Business Start-Up Attorney Joseph MartinezBy: Joseph Martinez

In Great Hill Equity Partners IV, LP v. SIG Growth Equity Fund I, LLP, the Delaware Court of Chancery held that the pre-merger attorney-client privilege of a corporation which is acquired in a merger transaction governed by Delaware law passes to the surviving corporation. Chancellor Strine’s opinion interpreted Section 259 of the Delaware General Corporation Law to be clear on the point that “all property, rights, privileges, powers and franchises, and all and every other interest shall be thereafter as effectually the property of the surviving or resulting corporation.” The ruling went on to state that without a contractual provision to the contrary, even the seller’s pre-merger attorney-client communications with respect to the merger itself would pass to the surviving corporation.

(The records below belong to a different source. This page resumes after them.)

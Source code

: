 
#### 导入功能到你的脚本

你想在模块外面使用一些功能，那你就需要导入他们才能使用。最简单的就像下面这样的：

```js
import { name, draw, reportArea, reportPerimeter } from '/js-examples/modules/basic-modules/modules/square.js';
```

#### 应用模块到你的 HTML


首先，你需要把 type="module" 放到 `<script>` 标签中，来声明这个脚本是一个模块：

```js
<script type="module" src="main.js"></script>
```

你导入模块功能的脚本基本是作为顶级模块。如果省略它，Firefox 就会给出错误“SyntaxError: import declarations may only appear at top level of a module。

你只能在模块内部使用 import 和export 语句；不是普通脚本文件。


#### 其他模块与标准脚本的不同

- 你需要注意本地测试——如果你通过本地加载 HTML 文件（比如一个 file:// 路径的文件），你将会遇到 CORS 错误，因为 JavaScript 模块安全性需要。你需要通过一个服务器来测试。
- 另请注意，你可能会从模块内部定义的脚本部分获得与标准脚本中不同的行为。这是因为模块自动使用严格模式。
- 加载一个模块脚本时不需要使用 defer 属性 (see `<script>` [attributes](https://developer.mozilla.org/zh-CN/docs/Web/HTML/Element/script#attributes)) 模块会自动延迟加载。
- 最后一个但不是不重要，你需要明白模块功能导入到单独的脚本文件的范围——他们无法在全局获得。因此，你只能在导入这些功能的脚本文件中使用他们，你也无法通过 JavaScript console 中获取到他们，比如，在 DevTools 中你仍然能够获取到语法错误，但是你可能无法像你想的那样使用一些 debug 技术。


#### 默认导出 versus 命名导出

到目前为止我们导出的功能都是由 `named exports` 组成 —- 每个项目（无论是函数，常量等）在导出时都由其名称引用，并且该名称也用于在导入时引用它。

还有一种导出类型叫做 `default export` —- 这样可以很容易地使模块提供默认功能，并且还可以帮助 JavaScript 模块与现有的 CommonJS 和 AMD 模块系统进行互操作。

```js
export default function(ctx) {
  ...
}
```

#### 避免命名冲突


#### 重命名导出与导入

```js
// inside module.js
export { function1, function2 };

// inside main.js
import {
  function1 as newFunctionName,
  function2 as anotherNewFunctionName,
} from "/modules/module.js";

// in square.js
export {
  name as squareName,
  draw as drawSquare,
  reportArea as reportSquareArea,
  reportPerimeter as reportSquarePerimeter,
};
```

The Court stated in Great Hill that if a seller is interested in retaining control of pre-merger attorney-client communications or the attorney-client privilege itself, the parties can “use their contractual freedom in the manner shown in prior deals to exclude from the transferred assets the attorney-client communications they wish to retain as their own.” In addition to including contractual provisions in an agreement, sellers also should physically segregate the privileged communications which it wants to retain from those being transferred to the buyer.

Great Hill is only applicable to mergers governed by Delaware law. While many corporate statutes are similar to that of Delaware, care should be given to investigate what the potential outcomes might be in another state. In this Delaware ruling, the Court declined to follow a 1996 New York Court of Appeals case, Tekni-Plex, Inc. v. Meyner & Landis, which held that pre-merger attorney-client communications regarding merger negotiations are retained by the seller and do not pass to the surviving corporation.

Merger agreements have often included a waiver permitting seller’s counsel to continue representing the seller following a closing, including with respect to matters that may be adverse to the buyer or the company surviving the merger. Following Great Hill, Sellers would also be advised to address the question of what happens to pre-merger attorney-client communications and the attorney-client privilege.